The Alba Chronicles
Neville Howarth
Sun 11 Feb 2018 07:49



22:28S  07:10E


So far we've done 500 miles with 835 miles to go to St Helena. We did 158 miles in the last 24 hours.  We have 90% cloud cover and 10-12 knot SSE winds.  We’re sailing at wing-on-wing doing 5 knots with a 2 metre swell.  Here's what we did yesterday and overnight.


10 February 2018   Namibia to St Helena (Day 4)

There was much more cloud around in the morning, but the wind remained at SSE 15-22 - it was great sailing, but we were rolling madly.  The weather forecast is for these winds to remain for 24 hours and then to drop slightly.  It looks like 10-18 knot winds for the next three days, so we should make good progress. 

The sea temperature has risen by another couple of degrees to 18.5°C - the water is definitely getting more Tropical because we started to see Flying Fish today.


We received a few emails from family via our satellite phone – it’s great to know that we’re so easily in touch with people ashore.  Our son Craig, asked me for some advice on investing some savings that he’s accumulated – it seemed very surreal to be writing to him about UK tax, Pensions and ISAs when we’re in the middle of the South Atlantic Ocean.


The SSE 15-25 knot winds stayed with us all day – at times we were surfing at 8 knots.  In the late afternoon, we skirted around a huge submerged mountain called Ewing Seamount, which rises from the sea bed at 4,500 metres up to a peak at 850 metres.  Although there was no danger of hitting it, we were a little wary of encountering confused seas and large waves where the prevailing north-west-setting Buenguela current is deflected up the steep slopes.

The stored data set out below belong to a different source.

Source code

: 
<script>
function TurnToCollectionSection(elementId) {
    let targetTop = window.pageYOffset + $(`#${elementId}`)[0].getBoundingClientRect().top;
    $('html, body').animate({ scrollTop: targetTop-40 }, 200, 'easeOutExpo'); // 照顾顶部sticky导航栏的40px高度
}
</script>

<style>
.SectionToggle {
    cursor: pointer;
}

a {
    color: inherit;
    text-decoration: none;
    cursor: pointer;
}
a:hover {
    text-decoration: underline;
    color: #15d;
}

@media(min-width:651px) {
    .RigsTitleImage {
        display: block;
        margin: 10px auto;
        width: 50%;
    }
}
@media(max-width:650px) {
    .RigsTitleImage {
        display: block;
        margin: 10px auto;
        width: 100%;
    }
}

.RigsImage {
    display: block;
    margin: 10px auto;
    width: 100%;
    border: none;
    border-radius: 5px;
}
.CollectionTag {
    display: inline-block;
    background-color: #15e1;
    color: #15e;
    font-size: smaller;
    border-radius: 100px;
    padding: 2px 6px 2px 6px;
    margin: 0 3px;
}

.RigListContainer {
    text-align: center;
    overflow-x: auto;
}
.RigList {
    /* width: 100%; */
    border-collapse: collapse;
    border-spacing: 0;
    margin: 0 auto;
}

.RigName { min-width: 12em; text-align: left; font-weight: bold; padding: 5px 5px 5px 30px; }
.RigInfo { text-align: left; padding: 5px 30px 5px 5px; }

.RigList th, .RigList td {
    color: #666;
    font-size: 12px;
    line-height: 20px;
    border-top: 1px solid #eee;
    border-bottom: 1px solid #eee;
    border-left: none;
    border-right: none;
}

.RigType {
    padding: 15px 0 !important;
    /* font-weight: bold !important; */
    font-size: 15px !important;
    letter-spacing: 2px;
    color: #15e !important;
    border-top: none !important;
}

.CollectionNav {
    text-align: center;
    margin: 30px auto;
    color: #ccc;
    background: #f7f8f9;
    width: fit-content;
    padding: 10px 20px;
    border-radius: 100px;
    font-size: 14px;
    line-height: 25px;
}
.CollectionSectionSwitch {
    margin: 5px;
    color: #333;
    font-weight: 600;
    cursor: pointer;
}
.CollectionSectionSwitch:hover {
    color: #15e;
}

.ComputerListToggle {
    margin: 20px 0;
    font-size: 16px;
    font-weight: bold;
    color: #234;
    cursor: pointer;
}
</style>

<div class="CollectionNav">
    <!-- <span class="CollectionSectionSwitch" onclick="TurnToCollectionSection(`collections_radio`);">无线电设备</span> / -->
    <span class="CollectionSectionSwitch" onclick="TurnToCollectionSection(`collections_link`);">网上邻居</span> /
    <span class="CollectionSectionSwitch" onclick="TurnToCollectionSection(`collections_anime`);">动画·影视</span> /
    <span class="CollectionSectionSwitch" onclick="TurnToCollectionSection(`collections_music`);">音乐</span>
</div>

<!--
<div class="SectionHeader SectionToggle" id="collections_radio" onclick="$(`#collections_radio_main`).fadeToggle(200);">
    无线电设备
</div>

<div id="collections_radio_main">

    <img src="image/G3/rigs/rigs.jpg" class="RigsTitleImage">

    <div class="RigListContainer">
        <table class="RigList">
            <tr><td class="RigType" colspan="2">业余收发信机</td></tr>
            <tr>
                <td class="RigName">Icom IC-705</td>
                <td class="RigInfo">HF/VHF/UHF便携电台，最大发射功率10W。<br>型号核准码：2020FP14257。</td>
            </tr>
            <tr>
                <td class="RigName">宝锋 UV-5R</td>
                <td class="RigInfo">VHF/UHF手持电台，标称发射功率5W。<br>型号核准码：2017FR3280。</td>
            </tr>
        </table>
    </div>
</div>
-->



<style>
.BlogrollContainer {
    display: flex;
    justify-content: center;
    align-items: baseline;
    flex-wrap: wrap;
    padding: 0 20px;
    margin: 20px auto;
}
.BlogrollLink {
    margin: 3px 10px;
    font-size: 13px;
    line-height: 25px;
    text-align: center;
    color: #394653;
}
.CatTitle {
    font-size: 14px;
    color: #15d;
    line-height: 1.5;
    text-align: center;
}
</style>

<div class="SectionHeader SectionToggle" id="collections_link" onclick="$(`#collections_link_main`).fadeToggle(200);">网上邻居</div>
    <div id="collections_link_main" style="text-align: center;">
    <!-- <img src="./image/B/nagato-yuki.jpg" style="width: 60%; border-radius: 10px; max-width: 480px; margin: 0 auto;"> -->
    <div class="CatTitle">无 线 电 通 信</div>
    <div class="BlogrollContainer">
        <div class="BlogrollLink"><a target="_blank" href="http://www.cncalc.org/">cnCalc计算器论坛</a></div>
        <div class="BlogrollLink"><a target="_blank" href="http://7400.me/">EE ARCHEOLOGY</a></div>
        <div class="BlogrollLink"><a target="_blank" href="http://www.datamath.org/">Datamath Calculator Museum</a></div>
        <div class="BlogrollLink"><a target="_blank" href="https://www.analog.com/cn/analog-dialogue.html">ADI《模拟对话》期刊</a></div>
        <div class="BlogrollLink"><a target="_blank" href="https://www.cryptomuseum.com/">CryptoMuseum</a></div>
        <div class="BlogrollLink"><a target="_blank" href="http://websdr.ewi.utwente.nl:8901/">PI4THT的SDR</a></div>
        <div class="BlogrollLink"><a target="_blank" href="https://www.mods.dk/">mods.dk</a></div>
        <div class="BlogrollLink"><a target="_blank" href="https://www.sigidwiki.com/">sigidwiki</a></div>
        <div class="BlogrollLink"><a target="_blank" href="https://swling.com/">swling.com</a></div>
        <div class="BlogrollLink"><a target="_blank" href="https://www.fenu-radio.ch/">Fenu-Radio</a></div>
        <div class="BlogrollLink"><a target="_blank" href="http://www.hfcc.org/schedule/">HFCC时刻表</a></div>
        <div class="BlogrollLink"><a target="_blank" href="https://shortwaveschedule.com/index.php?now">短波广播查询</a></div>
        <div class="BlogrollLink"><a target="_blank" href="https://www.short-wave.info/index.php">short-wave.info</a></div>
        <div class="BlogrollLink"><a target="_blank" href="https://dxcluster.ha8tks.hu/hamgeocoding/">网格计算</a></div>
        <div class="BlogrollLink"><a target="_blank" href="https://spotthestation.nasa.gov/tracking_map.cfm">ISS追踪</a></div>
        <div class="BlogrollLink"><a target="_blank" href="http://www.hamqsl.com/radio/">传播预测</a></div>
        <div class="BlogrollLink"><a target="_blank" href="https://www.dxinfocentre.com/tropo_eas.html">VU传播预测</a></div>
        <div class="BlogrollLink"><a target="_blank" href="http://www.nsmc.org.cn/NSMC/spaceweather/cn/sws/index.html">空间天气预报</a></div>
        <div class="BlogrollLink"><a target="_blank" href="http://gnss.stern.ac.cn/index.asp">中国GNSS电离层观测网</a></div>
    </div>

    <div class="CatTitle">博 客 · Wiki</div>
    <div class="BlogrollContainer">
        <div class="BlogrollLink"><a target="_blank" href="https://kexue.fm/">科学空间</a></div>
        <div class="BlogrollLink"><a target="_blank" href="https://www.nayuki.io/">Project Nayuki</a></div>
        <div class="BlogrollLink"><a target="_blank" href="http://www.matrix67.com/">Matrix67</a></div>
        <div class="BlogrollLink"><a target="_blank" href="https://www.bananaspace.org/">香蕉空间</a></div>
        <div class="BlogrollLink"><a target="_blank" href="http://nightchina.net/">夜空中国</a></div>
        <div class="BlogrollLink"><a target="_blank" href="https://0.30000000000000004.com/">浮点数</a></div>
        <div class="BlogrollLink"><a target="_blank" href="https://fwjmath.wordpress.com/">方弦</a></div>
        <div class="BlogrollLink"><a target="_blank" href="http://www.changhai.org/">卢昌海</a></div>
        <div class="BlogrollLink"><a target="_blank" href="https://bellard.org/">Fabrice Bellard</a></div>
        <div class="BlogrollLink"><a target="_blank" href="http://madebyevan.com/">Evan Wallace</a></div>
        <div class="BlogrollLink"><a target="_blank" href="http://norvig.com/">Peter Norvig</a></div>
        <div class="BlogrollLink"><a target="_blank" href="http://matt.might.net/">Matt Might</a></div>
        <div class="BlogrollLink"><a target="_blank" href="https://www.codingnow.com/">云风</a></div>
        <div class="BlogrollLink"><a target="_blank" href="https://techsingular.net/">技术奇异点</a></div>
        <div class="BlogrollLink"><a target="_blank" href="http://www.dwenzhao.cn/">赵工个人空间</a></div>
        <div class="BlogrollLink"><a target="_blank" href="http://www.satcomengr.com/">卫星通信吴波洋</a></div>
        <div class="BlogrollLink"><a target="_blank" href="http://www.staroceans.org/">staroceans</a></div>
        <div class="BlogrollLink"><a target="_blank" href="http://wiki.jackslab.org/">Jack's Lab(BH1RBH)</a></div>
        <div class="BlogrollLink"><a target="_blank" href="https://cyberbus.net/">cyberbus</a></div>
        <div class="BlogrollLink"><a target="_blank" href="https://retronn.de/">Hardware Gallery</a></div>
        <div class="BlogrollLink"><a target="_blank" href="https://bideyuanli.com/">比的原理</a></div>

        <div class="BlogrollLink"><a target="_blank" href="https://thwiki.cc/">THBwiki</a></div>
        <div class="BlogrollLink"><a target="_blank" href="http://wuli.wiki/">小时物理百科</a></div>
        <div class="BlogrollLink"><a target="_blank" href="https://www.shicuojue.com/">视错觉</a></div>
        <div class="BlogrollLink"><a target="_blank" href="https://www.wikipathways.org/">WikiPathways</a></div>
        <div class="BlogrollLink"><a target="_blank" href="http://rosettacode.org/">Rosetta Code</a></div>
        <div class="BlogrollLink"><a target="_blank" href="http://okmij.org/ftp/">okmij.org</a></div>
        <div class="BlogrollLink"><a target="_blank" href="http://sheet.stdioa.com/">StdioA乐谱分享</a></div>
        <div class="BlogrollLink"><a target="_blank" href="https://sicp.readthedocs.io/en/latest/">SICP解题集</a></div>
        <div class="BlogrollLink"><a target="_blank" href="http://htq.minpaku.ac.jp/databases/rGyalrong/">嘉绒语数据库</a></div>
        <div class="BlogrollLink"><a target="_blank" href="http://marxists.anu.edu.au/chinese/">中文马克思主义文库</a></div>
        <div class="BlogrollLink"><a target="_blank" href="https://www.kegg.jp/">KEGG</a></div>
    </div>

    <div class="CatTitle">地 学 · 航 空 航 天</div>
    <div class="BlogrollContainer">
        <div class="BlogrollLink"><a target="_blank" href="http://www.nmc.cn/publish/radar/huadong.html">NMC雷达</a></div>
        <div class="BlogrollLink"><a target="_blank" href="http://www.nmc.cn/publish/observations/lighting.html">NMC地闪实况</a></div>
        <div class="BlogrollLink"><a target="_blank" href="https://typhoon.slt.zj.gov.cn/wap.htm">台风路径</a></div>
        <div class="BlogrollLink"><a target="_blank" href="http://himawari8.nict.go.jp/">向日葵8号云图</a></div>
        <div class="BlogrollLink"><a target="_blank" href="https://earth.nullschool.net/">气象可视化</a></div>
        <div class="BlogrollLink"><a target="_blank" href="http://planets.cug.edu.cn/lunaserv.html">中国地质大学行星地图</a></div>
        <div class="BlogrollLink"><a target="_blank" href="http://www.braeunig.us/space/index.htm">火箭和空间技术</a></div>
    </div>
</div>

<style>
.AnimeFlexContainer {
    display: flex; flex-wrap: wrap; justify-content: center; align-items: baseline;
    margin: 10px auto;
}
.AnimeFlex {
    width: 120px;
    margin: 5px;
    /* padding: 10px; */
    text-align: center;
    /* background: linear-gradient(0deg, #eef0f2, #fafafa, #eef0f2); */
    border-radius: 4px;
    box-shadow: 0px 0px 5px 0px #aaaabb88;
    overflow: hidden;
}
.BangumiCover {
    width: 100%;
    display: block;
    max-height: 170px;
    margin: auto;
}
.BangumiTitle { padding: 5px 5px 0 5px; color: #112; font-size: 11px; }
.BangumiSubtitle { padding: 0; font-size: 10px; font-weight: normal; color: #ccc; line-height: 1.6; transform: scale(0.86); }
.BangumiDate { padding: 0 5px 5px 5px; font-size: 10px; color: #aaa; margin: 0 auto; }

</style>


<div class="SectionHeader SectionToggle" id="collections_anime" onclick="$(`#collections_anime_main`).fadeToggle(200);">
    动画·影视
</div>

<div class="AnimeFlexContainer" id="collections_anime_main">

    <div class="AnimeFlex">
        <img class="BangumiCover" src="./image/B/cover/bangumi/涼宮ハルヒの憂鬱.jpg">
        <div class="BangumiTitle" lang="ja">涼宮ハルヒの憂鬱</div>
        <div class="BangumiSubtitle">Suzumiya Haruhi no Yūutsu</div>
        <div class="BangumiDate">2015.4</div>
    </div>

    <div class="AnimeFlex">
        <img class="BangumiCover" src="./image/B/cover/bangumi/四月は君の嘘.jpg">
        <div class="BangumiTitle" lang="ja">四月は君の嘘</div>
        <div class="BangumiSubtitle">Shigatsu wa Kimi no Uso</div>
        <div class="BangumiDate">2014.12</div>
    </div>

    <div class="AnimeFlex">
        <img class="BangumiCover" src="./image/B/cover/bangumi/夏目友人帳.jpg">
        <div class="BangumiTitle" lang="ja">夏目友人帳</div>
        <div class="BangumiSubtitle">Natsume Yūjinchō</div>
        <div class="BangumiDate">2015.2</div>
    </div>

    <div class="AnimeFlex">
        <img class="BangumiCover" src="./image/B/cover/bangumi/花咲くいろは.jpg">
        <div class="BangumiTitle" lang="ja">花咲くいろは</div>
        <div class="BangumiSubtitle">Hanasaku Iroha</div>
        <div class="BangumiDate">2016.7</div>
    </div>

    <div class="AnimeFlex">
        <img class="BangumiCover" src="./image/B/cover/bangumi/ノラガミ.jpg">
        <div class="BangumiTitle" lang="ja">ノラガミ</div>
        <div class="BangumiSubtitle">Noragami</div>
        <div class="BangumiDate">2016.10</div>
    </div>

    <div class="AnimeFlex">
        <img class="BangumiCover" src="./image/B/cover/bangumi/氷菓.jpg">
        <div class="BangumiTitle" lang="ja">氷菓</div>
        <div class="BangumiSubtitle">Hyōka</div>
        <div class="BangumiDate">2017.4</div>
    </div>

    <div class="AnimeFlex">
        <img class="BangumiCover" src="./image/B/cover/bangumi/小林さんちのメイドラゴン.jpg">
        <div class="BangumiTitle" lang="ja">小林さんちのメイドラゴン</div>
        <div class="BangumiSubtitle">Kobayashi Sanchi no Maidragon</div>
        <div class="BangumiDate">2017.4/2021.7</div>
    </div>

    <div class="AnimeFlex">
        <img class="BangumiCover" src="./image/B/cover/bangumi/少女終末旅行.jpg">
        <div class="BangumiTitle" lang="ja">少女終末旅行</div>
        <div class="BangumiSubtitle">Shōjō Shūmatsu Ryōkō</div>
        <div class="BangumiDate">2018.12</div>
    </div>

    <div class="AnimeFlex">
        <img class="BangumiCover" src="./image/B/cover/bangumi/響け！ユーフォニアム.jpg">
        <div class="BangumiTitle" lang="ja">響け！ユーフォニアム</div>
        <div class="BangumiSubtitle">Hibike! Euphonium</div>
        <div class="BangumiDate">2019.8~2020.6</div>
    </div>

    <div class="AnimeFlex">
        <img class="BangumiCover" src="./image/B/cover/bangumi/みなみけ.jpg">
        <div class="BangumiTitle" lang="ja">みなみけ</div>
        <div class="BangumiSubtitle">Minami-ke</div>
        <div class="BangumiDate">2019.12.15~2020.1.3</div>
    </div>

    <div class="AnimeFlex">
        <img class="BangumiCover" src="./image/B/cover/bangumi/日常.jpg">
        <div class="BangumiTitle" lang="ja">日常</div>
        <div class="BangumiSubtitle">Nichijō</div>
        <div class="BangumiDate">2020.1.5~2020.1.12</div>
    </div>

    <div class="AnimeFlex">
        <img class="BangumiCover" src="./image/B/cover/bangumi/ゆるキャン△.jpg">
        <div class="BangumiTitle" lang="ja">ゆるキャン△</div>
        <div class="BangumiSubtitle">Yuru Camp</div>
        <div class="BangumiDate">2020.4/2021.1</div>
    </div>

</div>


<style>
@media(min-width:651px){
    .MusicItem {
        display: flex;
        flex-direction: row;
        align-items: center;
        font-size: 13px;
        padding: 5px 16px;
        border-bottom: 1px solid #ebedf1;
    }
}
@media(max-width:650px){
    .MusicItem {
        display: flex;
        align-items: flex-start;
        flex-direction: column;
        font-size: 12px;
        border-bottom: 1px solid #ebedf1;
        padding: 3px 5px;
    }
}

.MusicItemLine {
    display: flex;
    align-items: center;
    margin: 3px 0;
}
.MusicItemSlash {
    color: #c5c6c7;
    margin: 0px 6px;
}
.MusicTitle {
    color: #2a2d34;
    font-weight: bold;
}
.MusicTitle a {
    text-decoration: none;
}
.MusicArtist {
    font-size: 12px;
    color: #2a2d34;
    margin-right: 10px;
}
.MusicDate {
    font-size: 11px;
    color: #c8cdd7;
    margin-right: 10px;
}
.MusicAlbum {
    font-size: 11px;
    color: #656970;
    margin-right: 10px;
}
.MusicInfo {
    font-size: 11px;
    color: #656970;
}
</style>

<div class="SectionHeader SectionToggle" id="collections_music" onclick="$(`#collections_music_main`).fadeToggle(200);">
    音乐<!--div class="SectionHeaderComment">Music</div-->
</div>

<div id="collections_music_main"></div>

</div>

Before dinner, I chatted to Stefan from “Sabir” on the SSB radio.  They left 24 hours before us and had a very bouncy start to their passage with big 3 metre seas – totally different to our rather calm start.  They’re north of our rhumb line and only 40 miles ahead of us, so we’re slowly catching them up.


At sunset, I rolled away the mainsail and we ran down-wind with just the genoa poled out to port.  It was a dark, rolly night, with no surprises, apart from two Flying Fish who flew onto our deck.  I managed to grab both of the smelly beasts and return them to the sea while they were still alive.